B. Merwan & Co has served up sweet milky tea and bread buns to busy workers in the bustling seaside city for a hundred years.
Mumbai:
In the late 19th and early 20th centuries, hundreds of eateries known as Irani cafes sprouted up in Mumbai due to a wave of Persian immigration. One of the most famous of the remaining few is now set to close.
B. Merwan & Co has served up sweet milky tea and bread buns to busy workers in the bustling seaside city for a hundred years but is set to close its doors for the last time in March.

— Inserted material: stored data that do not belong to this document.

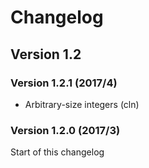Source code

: Changelog
==============



Version 1.2
-------------------

### Version 1.2.1 (2017/4)

- Arbitrary-size integers (cln) 

### Version 1.2.0 (2017/3)
Start of this changelog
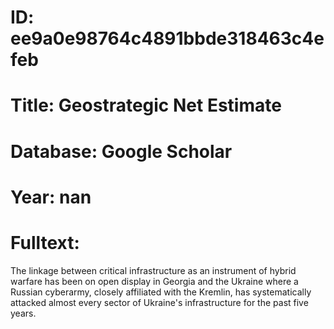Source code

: # ID: ee9a0e98764c4891bbde318463c4efeb
# Title: Geostrategic Net Estimate
# Database: Google Scholar
# Year: nan
# Fulltext:
The linkage between critical infrastructure as an instrument of hybrid warfare has been on open display in Georgia and the Ukraine where a Russian cyberarmy, closely affiliated with the Kremlin, has systematically attacked almost every sector of Ukraine's infrastructure for the past five years.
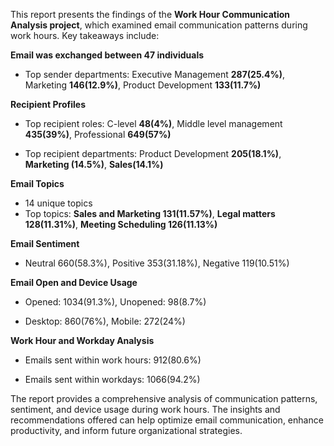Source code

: This report presents the findings of the **Work Hour Communication Analysis project**, which examined email communication patterns during work hours. Key takeaways include:


**Email was exchanged between 47 individuals**

- Top sender departments: Executive Management **287(25.4%)**, Marketing **146(12.9%)**, Product Development **133(11.7%)**

**Recipient Profiles**

- Top recipient roles: C-level  **48(4%)**, Middle level management **435(39%)**, Professional **649(57%)**


- Top recipient departments: Product Development **205(18.1%)**, **Marketing (14.5%)**, **Sales(14.1%)**

**Email Topics**

- 14 unique topics
- Top topics: **Sales and Marketing 131(11.57%)**, **Legal matters 128(11.31%)**, **Meeting Scheduling 126(11.13%)**


**Email Sentiment**

- Neutral 660(58.3%), Positive 353(31.18%), Negative 119(10.51%)


**Email Open and Device Usage**

- Opened: 1034(91.3%), Unopened: 98(8.7%)

- Desktop: 860(76%), Mobile: 272(24%)

**Work Hour and Workday Analysis**

- Emails sent within work hours: 912(80.6%)

- Emails sent within workdays: 1066(94.2%)

The report provides a comprehensive analysis of communication patterns, sentiment, and device usage during work hours. The insights and recommendations offered can help optimize email communication, enhance productivity, and inform future organizational strategies.

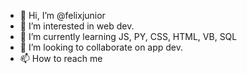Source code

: - 👋 Hi, I’m @felixjunior
- 👀 I’m interested in web dev.
- 🌱 I’m currently learning JS, PY, CSS, HTML, VB, SQL
- 💞️ I’m looking to collaborate on app dev.
- 📫 How to reach me 

<!---
felixjunior1/felixjunior1 is a ✨ special ✨ repository because its `README.md` (this file) appears on your GitHub profile.
You can click the Preview link to take a look at your changes.
--->
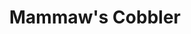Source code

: ---
title: Mammaw's Cobbler
description:
tags: family dessert
source: Marie Probus
yield: 
ingredients: 
- 2 cup fruit
- 1 1/3 cup sugar (for fruit) 
- 1 cup sugar (for topping)
- 1 cup flour
- 1 cup milk
- 1 stick butter
instructions: 
- Place stick of butter in 13x9 pan
- Place pan in over as it preheats to 350F (to melt butter)
- Mash fruit and 1 1/3 cup sugar in bowl
- In another bowl, mix flour, milk, and 1 cup ( or less ) sugar
- Add fruit mixture to pan
- Pour flour mixture in circles over fruit
- Bake at 350F fro 25 mins or until brown
---
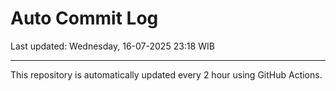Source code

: # Auto Commit Log

Last updated: Wednesday, 16-07-2025 23:18 WIB

---

This repository is automatically updated every 2 hour using GitHub Actions.
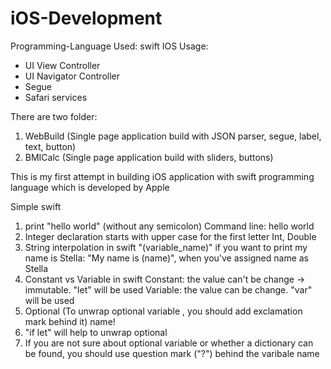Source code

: # iOS-Development
Programming-Language Used: swift
IOS Usage:
- UI View Controller
- UI Navigator Controller
- Segue
- Safari services

There are two folder:
1. WebBuild (Single page application build with JSON parser, segue, label, text, button)
2. BMICalc  (Single page application build with sliders, buttons)

This is my first attempt in building iOS application with swift programming language which is developed by Apple

Simple swift 

1. print "hello world"  (without any semicolon)
  Command line: hello world 
2. Integer declaration starts with upper case for the first letter
  Int, Double
3. String interpolation in swift
  "\(variable_name)"
  if you want to print my name is Stella: "My name is \(name)", when you've assigned name as Stella
4. Constant vs Variable in swift
  Constant: the value can't be change -> immutable. "let" will be used
  Variable: the value can be change. "var" will be used 
5. Optional (To unwrap optional variable , you should add exclamation mark behind it)
  name!
6. "if let" will help to unwrap optional
7. If you are not sure about optional variable or whether a dictionary can be found, you should use question mark ("?") behind the varibale name
  
  
  
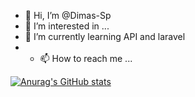 - 👋 Hi, I’m @Dimas-Sp
- 👀 I’m interested in ...
- 🌱 I’m currently learning API and laravel
- - 📫 How to reach me ...
<!-- - 💞️ I’m looking to collaborate on ... -->

[![Anurag's GitHub stats](https://github-readme-stats.vercel.app/api?username=Dimas-Sp)](https://github.com/anuraghazra/github-readme-stats)

<!---
Dimas-Sp/Dimas-Sp is a ✨ special ✨ repository because its `README.md` (this file) appears on your GitHub profile.
You can click the Preview link to take a look at your changes.
--->
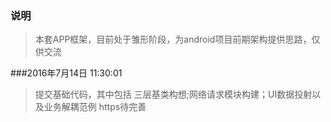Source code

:### 说明

> 本套APP框架，目前处于雏形阶段，为android项目前期架构提供思路，仅供交流


###2016年7月14日 11:30:01
> 提交基础代码，其中包括 三层基类构想;网络请求模块构建；UI数据投射以及业务解耦范例
> https待完善
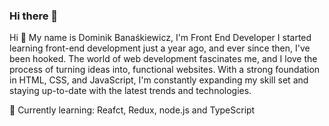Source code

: ### Hi there 👋

<!--
**DominikBanaskiewicz/DominikBanaskiewicz** is a ✨ _special_ ✨ repository because its `README.md` (this file) appears on your GitHub profile.

Here are some ideas to get you started:

- 🔭 I’m currently working on ...
- 🌱 I’m currently learning ...
- 👯 I’m looking to collaborate on ...
- 🤔 I’m looking for help with ...
- 💬 Ask me about ...
- 📫 How to reach me: ...
- 😄 Pronouns: ...
- ⚡ Fun fact: ...
-->


Hi 👋
My name is Dominik Banaśkiewicz,
I'm Front End Developer
I started learning front-end development just a year ago, and ever since then, I've been hooked. The world of web development fascinates me, and I love the process of turning ideas into, functional websites. With a strong foundation in HTML, CSS, and JavaScript, I'm constantly expanding my skill set and staying up-to-date with the latest trends and technologies.

🌱 Currently learning: Reafct, Redux, node.js and TypeScript
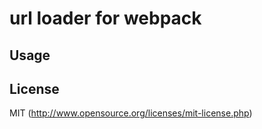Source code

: # url loader for webpack

## Usage

## License

MIT (http://www.opensource.org/licenses/mit-license.php)
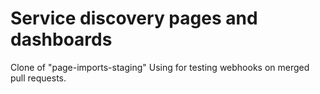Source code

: # Service discovery pages and dashboards

Clone of "page-imports-staging"
Using for testing webhooks on merged pull requests.
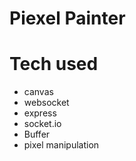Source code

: # Piexel Painter

# Tech used

* canvas
* websocket
* express
* socket.io
* Buffer
* pixel manipulation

In their heyday, the street-corner, high-ceilinged Irani cafes served businessmen, labourers and prostitutes alike with their omelettes, cardamom-spiced mawa cakes and the "brun maska" bread-and-butter rolls.
Today fewer than 30 of them remain in India's financial capital as they struggle with competition from modern chains, high real estate prices and the reluctance of younger family members to continue in the cafe tradition.
Loyal patrons of B. Merwan, which sits opposite Mumbai's busy Grant Road station, are saddened at the thought of no longer queuing for its celebrated cakes, which are often sold straight from the oven.
"I have been coming here for 20 years," said Karsi Mehta, a local businessman, as he tucked into a vegetable puff and a cup of tea.
"Sadly it seems we will have to adjust to whatever hotel is nearby once Merwan closes."